Plain-text document sources:

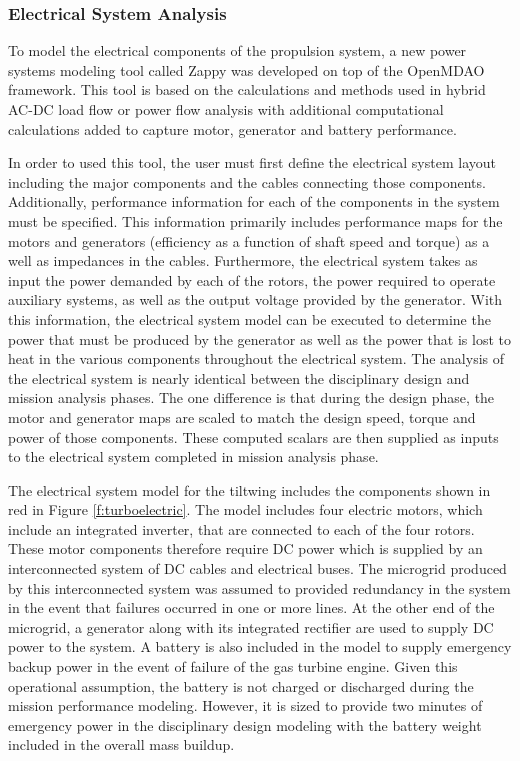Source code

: \subsubsection{Electrical System Analysis} %
To model the electrical components of the propulsion system, a new power systems modeling tool called Zappy was developed on top of the OpenMDAO framework.  
This tool is based on the calculations and methods used in hybrid AC-DC load flow or power flow analysis\cite{hendricks2019load} with additional computational calculations added to capture motor, generator and battery performance. 

In order to used this tool, the user must first define the electrical system layout including the major components and the cables connecting those components.
Additionally, performance information for each of the components in the system must be specified.
This information primarily includes performance maps for the motors and generators (efficiency as a function of shaft speed and torque) as a well as impedances in the cables.
Furthermore, the electrical system takes as input the power demanded by each of the rotors, the power required to operate auxiliary systems, as well as the output voltage provided by the generator.
With this information, the electrical system model can be executed to determine the power that must be produced by the generator as well as the power that is lost to heat in the various components throughout the electrical system.
The analysis of the electrical system is nearly identical between the disciplinary design and mission analysis phases.
The one difference is that during the design phase, the motor and generator maps are scaled to match the design speed, torque and power of those components.  
These computed scalars are then supplied as inputs to the electrical system completed in mission analysis phase. 

The electrical system model for the tiltwing includes the components shown in red in Figure \ref{f:turboelectric}.
The model includes four electric motors, which include an integrated inverter, that are connected to each of the four rotors.
These motor components therefore require DC power which is supplied by an interconnected system of DC cables and electrical buses.
The microgrid produced by this interconnected system was assumed to provided redundancy in the system in the event that failures occurred in one or more lines.
At the other end of the microgrid, a generator along with its integrated rectifier are used to supply DC power to the system.
A battery is also included in the model to supply emergency backup power in the event of failure of the gas turbine engine.
Given this operational assumption, the battery is not charged or discharged during the mission performance modeling.
However, it is sized to provide two minutes of emergency power in the disciplinary design modeling with the battery weight included in the overall mass buildup.


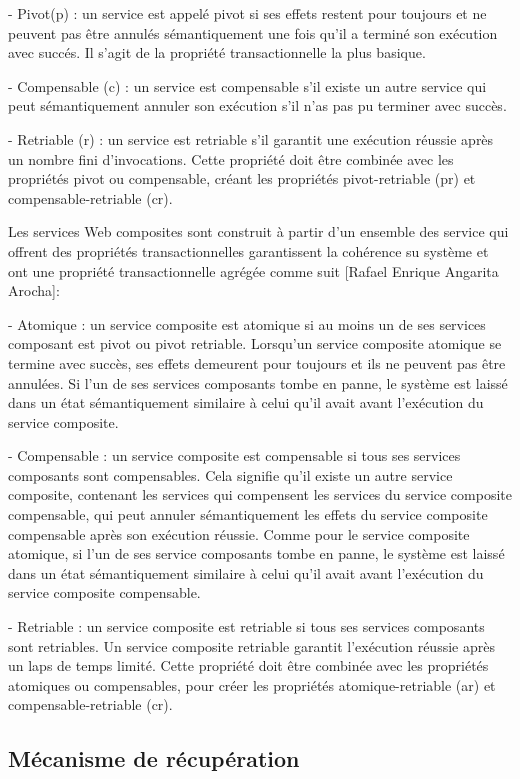  - Pivot(p) : un service est appelé pivot si ses effets restent pour toujours
et ne peuvent pas être annulés sémantiquement une fois qu’il a terminé son exécution avec succés. Il s’agit de la propriété transactionnelle la plus basique.

- Compensable (c) : un service est compensable s’il existe un autre service qui peut sémantiquement annuler son exécution s'il n'as pas pu terminer avec succès.  
 
- Retriable (r) : un service est retriable s’il garantit une exécution réussie après un nombre fini d’invocations. Cette propriété doit être combinée avec les propriétés pivot ou compensable, créant les propriétés pivot-retriable (pr) et compensable-retriable (cr).

Les services Web composites sont construit à partir d'un ensemble des service qui offrent des propriétés transactionnelles garantissent la cohérence su système et ont une propriété transactionnelle agrégée comme suit [Rafael Enrique Angarita Arocha]: 

- Atomique : un service composite est atomique si au moins un de ses services composant est pivot ou pivot retriable. Lorsqu’un service composite atomique se termine avec succès, ses effets demeurent pour toujours et ils ne peuvent pas être annulées. Si l’un de ses services composants tombe en panne, le système est laissé dans un état sémantiquement similaire à celui qu’il avait avant l’exécution du service composite.


- Compensable : un service composite est compensable si tous ses services composants sont compensables. Cela signifie qu’il existe un autre service composite, contenant les services qui compensent les services du service composite compensable, qui peut annuler sémantiquement les effets du service composite compensable après son exécution réussie. Comme pour le service composite atomique, si l’un de ses service composants tombe en panne, le système est laissé dans un état sémantiquement similaire à celui qu’il avait avant l’exécution du service composite compensable.


- Retriable : un service composite est retriable si tous ses services composants sont retriables. Un service composite retriable garantit l’exécution réussie après un laps de temps limité. Cette propriété doit être combinée avec les propriétés atomiques ou compensables, pour créer les propriétés atomique-retriable (ar) et compensable-retriable (cr).


\subsection{Mécanisme de récupération}

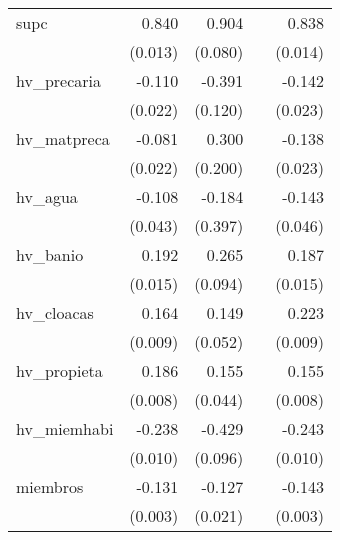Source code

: {\begin{longtable}{l*{4}{D{.}{.}{-1}}}
\addlinespace
supc        &       0.840\sym{***}&       0.904\sym{***}&                     &       0.838\sym{***}\\
            &     (0.013)         &     (0.080)         &                     &     (0.014)         \\
\addlinespace
hv\_precaria &      -0.110\sym{***}&      -0.391\sym{**} &                     &      -0.142\sym{***}\\
            &     (0.022)         &     (0.120)         &                     &     (0.023)         \\
\addlinespace
hv\_matpreca &      -0.081\sym{***}&       0.300         &                     &      -0.138\sym{***}\\
            &     (0.022)         &     (0.200)         &                     &     (0.023)         \\
\addlinespace
hv\_agua     &      -0.108\sym{*}  &      -0.184         &                     &      -0.143\sym{**} \\
            &     (0.043)         &     (0.397)         &                     &     (0.046)         \\
\addlinespace
hv\_banio    &       0.192\sym{***}&       0.265\sym{**} &                     &       0.187\sym{***}\\
            &     (0.015)         &     (0.094)         &                     &     (0.015)         \\
\addlinespace
hv\_cloacas  &       0.164\sym{***}&       0.149\sym{**} &                     &       0.223\sym{***}\\
            &     (0.009)         &     (0.052)         &                     &     (0.009)         \\
\addlinespace
hv\_propieta &       0.186\sym{***}&       0.155\sym{***}&                     &       0.155\sym{***}\\
            &     (0.008)         &     (0.044)         &                     &     (0.008)         \\
\addlinespace
hv\_miemhabi &      -0.238\sym{***}&      -0.429\sym{***}&                     &      -0.243\sym{***}\\
            &     (0.010)         &     (0.096)         &                     &     (0.010)         \\
\addlinespace
miembros    &      -0.131\sym{***}&      -0.127\sym{***}&                     &      -0.143\sym{***}\\
            &     (0.003)         &     (0.021)         &                     &     (0.003)         \\

\end{longtable}}
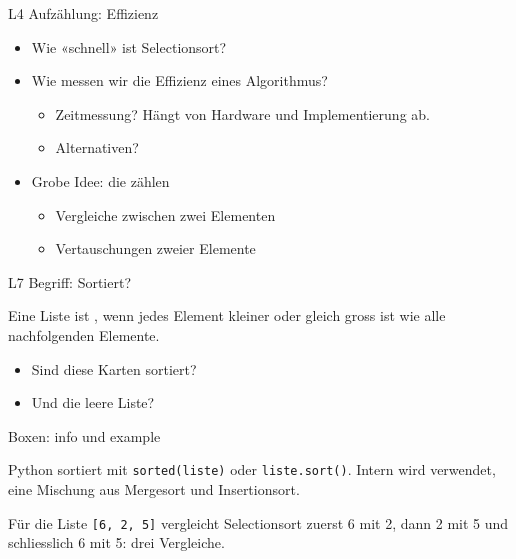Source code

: \documentclass[aspectratio=169,12pt,xcolor={dvipsnames}]{beamer}
\begin{document}
\begin{frame}{L4 Aufzählung: Effizienz}
  \begin{itemize}
    \item Wie «schnell» ist Selectionsort?
    \item Wie messen wir die Effizienz eines Algorithmus?
    \begin{itemize}
      \item Zeitmessung? Hängt von Hardware und Implementierung ab.
      \item Alternativen?
    \end{itemize}
    \item<2-> Grobe Idee: die  zählen
    \begin{itemize}
      \item<2-> Vergleiche zwischen zwei Elementen
      \item<2-> Vertauschungen zweier Elemente
    \end{itemize}
  \end{itemize}
\end{frame}

\begin{frame}{L7 Begriff: Sortiert?}
  \begin{concept}
    Eine Liste ist , wenn jedes Element kleiner oder gleich gross ist
    wie alle nachfolgenden Elemente.
  \end{concept}
  \begin{itemize}
    \item Sind diese Karten sortiert?
    \item Und die leere Liste?
  \end{itemize}
\end{frame}

\begin{frame}{Boxen: info und example}
  \begin{info}
    Python sortiert mit \texttt{sorted(liste)} oder \texttt{liste.sort()}. Intern wird
     verwendet, eine Mischung aus Mergesort und Insertionsort.
  \end{info}
  \begin{example}
    Für die Liste \texttt{[6, 2, 5]} vergleicht Selectionsort zuerst 6 mit 2, dann 2 mit 5
    und schliesslich 6 mit 5: drei Vergleiche.
  \end{example}
\end{frame}
\end{document}
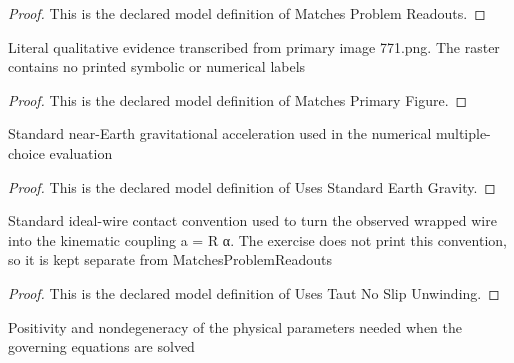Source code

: \begin{proof}
  This is the declared model definition of Matches Problem Readouts.
\end{proof}
\begin{definition}
  \label{def:physics:phyx-mini-0771:phyxminiproblems-problemphyxmini0771-matchesprimaryfigure}
  Literal qualitative evidence transcribed from primary image 771.png. The raster contains no printed symbolic or numerical labels
\end{definition}
\begin{proof}
  This is the declared model definition of Matches Primary Figure.
\end{proof}
\begin{definition}
  \label{def:physics:phyx-mini-0771:phyxminiproblems-problemphyxmini0771-usesstandardearthgravity}
  Standard near-Earth gravitational acceleration used in the numerical multiple-choice evaluation
\end{definition}
\begin{proof}
  This is the declared model definition of Uses Standard Earth Gravity.
\end{proof}
\begin{definition}
  \label{def:physics:phyx-mini-0771:phyxminiproblems-problemphyxmini0771-usestautnoslipunwinding}
  Standard ideal-wire contact convention used to turn the observed wrapped wire into the kinematic coupling a = R α. The exercise does not print this convention, so it is kept separate from MatchesProblemReadouts
\end{definition}
\begin{proof}
  This is the declared model definition of Uses Taut No Slip Unwinding.
\end{proof}
\begin{definition}
  \label{def:physics:phyx-mini-0771:phyxminiproblems-problemphyxmini0771-hasphysicalparameters}
  Positivity and nondegeneracy of the physical parameters needed when the governing equations are solved
\end{definition}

• Assignment:
Retype, exactly and in full, the lines above from the one containing "- Retriable (r)" through the one containing "- Atomique : un".

• Response to the task:
- Retriable (r) : un service est retriable s’il garantit une exécution réussie après un nombre fini d’invocations. Cette propriété doit être combinée avec les propriétés pivot ou compensable, créant les propriétés pivot-retriable (pr) et compensable-retriable (cr).

Les services Web composites sont construit à partir d'un ensemble des service qui offrent des propriétés transactionnelles garantissent la cohérence su système et ont une propriété transactionnelle agrégée comme suit [Rafael Enrique Angarita Arocha]: 

- Atomique : un service composite est atomique si au moins un de ses services composant est pivot ou pivot retriable. Lorsqu’un service composite atomique se termine avec succès, ses effets demeurent pour toujours et ils ne peuvent pas être annulées. Si l’un de ses services composants tombe en panne, le système est laissé dans un état sémantiquement similaire à celui qu’il avait avant l’exécution du service composite.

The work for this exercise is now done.